◆ Instructions to follow ◆
In the following material, identify every line holding the string "when" and return it.

------------------------

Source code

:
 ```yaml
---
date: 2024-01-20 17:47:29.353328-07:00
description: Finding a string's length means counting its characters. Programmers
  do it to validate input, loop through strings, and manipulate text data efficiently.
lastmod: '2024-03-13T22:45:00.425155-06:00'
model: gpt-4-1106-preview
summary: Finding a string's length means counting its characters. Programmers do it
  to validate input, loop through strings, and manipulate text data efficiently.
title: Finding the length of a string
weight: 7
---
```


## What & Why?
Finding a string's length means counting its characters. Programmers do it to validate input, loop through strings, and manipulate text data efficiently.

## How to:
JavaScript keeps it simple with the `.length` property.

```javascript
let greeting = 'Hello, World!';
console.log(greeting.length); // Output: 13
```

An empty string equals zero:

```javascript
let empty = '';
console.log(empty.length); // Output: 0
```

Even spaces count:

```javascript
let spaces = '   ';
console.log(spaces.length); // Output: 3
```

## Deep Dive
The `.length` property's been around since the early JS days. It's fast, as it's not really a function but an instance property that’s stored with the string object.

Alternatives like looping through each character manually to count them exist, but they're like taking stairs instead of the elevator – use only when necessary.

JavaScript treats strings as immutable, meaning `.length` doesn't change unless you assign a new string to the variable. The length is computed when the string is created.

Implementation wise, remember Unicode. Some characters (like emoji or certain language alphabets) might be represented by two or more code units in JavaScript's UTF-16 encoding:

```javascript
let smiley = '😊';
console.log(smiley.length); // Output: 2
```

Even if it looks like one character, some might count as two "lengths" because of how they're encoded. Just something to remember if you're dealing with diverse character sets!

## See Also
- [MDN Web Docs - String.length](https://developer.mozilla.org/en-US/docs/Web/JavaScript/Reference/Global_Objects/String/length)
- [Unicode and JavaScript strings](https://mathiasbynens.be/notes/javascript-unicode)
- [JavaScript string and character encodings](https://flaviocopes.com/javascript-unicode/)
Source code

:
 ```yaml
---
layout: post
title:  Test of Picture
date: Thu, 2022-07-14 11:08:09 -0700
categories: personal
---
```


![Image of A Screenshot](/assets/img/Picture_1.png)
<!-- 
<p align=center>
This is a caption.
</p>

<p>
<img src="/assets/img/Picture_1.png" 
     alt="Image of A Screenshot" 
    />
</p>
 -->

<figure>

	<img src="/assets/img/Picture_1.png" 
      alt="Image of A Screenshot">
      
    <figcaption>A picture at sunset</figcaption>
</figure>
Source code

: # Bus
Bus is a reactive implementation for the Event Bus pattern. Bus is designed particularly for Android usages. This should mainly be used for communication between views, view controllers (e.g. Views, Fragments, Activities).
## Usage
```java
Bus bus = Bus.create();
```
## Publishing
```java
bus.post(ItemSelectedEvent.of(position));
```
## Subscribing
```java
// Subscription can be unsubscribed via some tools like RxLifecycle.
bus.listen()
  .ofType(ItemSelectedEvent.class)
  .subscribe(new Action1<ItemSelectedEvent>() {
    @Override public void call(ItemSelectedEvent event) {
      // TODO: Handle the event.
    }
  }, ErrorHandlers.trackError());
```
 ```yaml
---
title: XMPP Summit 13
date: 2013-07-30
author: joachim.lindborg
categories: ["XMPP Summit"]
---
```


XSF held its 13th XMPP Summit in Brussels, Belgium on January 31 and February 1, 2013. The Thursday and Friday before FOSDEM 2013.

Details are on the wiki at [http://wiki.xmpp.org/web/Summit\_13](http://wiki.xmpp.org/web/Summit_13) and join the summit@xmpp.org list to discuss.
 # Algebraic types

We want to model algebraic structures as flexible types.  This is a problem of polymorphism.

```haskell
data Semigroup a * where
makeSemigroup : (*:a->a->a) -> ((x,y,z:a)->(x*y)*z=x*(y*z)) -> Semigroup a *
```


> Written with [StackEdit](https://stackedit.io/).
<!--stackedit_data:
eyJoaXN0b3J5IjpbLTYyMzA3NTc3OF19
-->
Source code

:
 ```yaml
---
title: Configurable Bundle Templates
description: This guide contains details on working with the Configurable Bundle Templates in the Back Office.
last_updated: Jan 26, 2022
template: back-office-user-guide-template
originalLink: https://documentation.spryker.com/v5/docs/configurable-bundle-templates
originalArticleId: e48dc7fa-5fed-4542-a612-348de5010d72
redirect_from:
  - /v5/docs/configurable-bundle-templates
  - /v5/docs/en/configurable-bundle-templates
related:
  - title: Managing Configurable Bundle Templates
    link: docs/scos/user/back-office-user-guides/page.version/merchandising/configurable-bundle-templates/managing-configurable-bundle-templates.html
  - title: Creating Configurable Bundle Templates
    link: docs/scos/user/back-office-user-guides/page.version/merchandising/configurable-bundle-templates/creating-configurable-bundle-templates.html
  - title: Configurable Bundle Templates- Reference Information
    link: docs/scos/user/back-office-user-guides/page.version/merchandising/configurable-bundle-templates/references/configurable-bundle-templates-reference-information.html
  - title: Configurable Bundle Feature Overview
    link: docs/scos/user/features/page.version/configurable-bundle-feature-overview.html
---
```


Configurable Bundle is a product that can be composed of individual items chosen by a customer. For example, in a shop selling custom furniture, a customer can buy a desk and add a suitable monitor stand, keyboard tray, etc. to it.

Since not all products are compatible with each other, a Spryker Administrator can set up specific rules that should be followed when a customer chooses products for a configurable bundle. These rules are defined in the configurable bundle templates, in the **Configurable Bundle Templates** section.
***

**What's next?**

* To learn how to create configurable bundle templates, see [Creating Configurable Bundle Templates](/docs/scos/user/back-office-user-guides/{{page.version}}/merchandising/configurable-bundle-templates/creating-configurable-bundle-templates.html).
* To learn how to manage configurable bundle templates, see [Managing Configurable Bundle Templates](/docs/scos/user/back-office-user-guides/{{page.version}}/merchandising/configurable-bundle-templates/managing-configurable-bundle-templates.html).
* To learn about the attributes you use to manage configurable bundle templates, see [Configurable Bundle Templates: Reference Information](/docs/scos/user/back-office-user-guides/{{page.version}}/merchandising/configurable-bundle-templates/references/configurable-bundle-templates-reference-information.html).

------------------------

◆ Result ◆
Alternatives like looping through each character manually to count them exist, but they're like taking stairs instead of the elevator – use only when necessary.
JavaScript treats strings as immutable, meaning `.length` doesn't change unless you assign a new string to the variable. The length is computed when the string is created.
Since not all products are compatible with each other, a Spryker Administrator can set up specific rules that should be followed when a customer chooses products for a configurable bundle. These rules are defined in the configurable bundle templates, in the **Configurable Bundle Templates** section.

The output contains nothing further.